Fondation d'entreprise
 
 
André Letowski
Etude 
03 jun 2022

Profils d’un entrepreneuriat innovant

Les compétences transversales pèsent beaucoup plus que les traits de personnalité ou que la maitrise du métier pour un entrepreneuriat qui se veut innovant.
Définition des soft skills de l’innovation pour cette étude : “un ensemble dynamique et interrelié de compétences engagées vers le développement de la capacité individuelle et collective de l’humain à se situer, à interagir et à configurer un environnement dans une optique de transformation. Elles sont constituées de processus cognitifs (capacités à diverger, converger, flexibilité mentale, etc.), de facteurs conatifs (motivation, ouverture, extraversion, etc.), émotionnels (empathie) et relationnels (communiquer, collaborer) qui permettent à l’humain d’agir dans un contexte incertain et sur une situation nouvelle.”

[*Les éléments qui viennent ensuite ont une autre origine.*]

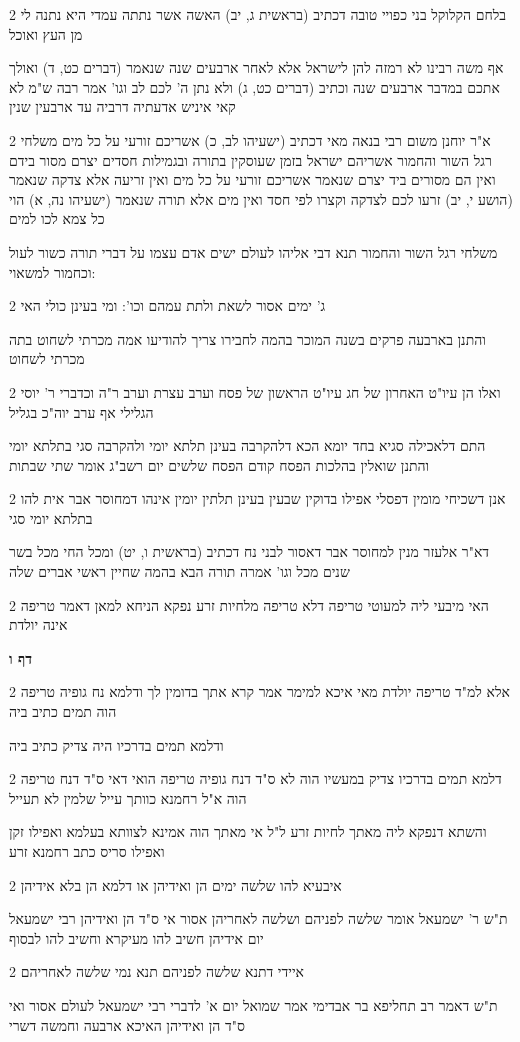 \documentclass[12pt, openany]{book}
\newcommand{\sethebfont}{
\fontsize{10.5pt}{21.0pt} \selectfont
}
\newcommand{\twocol}[1]{
	{\sethebfont \begin{multicols}{2}
			#1
	\end{multicols}}	
}
\newcommand{\sectname}{}
\newcommand{\newsection}[1]{
	\addcontentsline{toc}{section}{#1}
	\renewcommand{\sectname}{#1}	
	\vspace{-\baselineskip}
	\begin{center}
		\textbf{%
\fontsize{16pt}{16pt}\selectfont
			#1}
	\end{center}
	\vspace{-\baselineskip}
	\nopagebreak
}
\begin{document}
\twocol{בלחם הקלוקל בני כפויי טובה דכתיב (בראשית ג, יב) האשה אשר נתתה עמדי היא נתנה לי מן העץ ואוכל
\par אף משה רבינו לא רמזה להן לישראל אלא לאחר ארבעים שנה שנאמר (דברים כט, ד) ואולך אתכם במדבר ארבעים שנה וכתיב (דברים כט, ג) ולא נתן ה' לכם לב וגו' אמר רבה ש"מ לא קאי איניש אדעתיה דרביה עד ארבעין שנין}
\twocol{א"ר יוחנן משום רבי בנאה מאי דכתיב (ישעיהו לב, כ) אשריכם זורעי על כל מים משלחי רגל השור והחמור אשריהם ישראל בזמן שעוסקין בתורה ובגמילות חסדים יצרם מסור בידם ואין הם מסורים ביד יצרם שנאמר אשריכם זורעי על כל מים ואין זריעה אלא צדקה שנאמר (הושע י, יב) זרעו לכם לצדקה וקצרו לפי חסד ואין מים אלא תורה שנאמר (ישעיהו נה, א) הוי כל צמא לכו למים
\par משלחי רגל השור והחמור תנא דבי אליהו לעולם ישים אדם עצמו על דברי תורה כשור לעול וכחמור למשאוי:}
\twocol{ג' ימים אסור לשאת ולתת עמהם וכו': ומי בעינן כולי האי
\par והתנן בארבעה פרקים בשנה המוכר בהמה לחבירו צריך להודיעו אמה מכרתי לשחוט בתה מכרתי לשחוט}
\twocol{ואלו הן עיו"ט האחרון של חג עיו"ט הראשון של פסח וערב עצרת וערב ר"ה וכדברי ר' יוסי הגלילי אף ערב יוה"כ בגליל
\par התם דלאכילה סגיא בחד יומא הכא דלהקרבה בעינן תלתא יומי ולהקרבה סגי בתלתא יומי והתנן שואלין בהלכות הפסח קודם הפסח שלשים יום רשב"ג אומר שתי שבתות}
\twocol{אנן דשכיחי מומין דפסלי אפילו בדוקין שבעין בעינן תלתין יומין אינהו דמחוסר אבר אית להו בתלתא יומי סגי
\par דא"ר אלעזר מנין למחוסר אבר דאסור לבני נח דכתיב (בראשית ו, יט) ומכל החי מכל בשר שנים מכל וגו' אמרה תורה הבא בהמה שחיין ראשי אברים שלה}
\twocol{האי מיבעי ליה למעוטי טריפה דלא טריפה מלחיות זרע נפקא הניחא למאן דאמר טריפה אינה יולדת}
\newsection{דף ו}
\twocol{אלא למ"ד טריפה יולדת מאי איכא למימר אמר קרא אתך בדומין לך ודלמא נח גופיה טריפה הוה תמים כתיב ביה
\par ודלמא תמים בדרכיו היה צדיק כתיב ביה}
\twocol{דלמא תמים בדרכיו צדיק במעשיו הוה לא ס"ד דנח גופיה טריפה הואי דאי ס"ד דנח טריפה הוה א"ל רחמנא כוותך עייל שלמין לא תעייל
\par והשתא דנפקא ליה מאתך לחיות זרע ל"ל אי מאתך הוה אמינא לצוותא בעלמא ואפילו זקן ואפילו סריס כתב רחמנא זרע}
\twocol{איבעיא להו שלשה ימים הן ואידיהן או דלמא הן בלא אידיהן
\par ת"ש ר' ישמעאל אומר שלשה לפניהם ושלשה לאחריהן אסור אי ס"ד הן ואידיהן רבי ישמעאל יום אידיהן חשיב להו מעיקרא וחשיב להו לבסוף}
\twocol{איידי דתנא שלשה לפניהם תנא נמי שלשה לאחריהם
\par ת"ש דאמר רב תחליפא בר אבדימי אמר שמואל יום א' לדברי רבי ישמעאל לעולם אסור ואי ס"ד הן ואידיהן האיכא ארבעה וחמשה דשרי}
\end{document}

⇒ Ces innovants sont d’abord des “facilitateurs”

En majorité, les innovateurs n’acceptent d’être étiquetés comme tels que sous certaines conditions. Le plus souvent, ils s’autodéfinissent plus volontiers à travers les rôles qu’ils jouent comme facilitateurs (ouverture aux autres), pour la résolution de problèmes ou la détection d’idées nouvelles.

Ils savent indiquer sans difficulté quels ingrédients sont nécessaires pour innover, tant en termes de qualités ou de compétences individuelles qu’à l’échelle d’une équipe ou d’un projet. Ils listent la créativité individuelle (jugée qualité nécessaire et non suffisante), la capacité à rassembler une diversité de profils et à organiser une équipe pluridisciplinaire de personnes porteuses à la fois de compétences complémentaires et de certaines qualités humaines (humilité, empathie, curiosité, confiance, enthousiasme, etc.).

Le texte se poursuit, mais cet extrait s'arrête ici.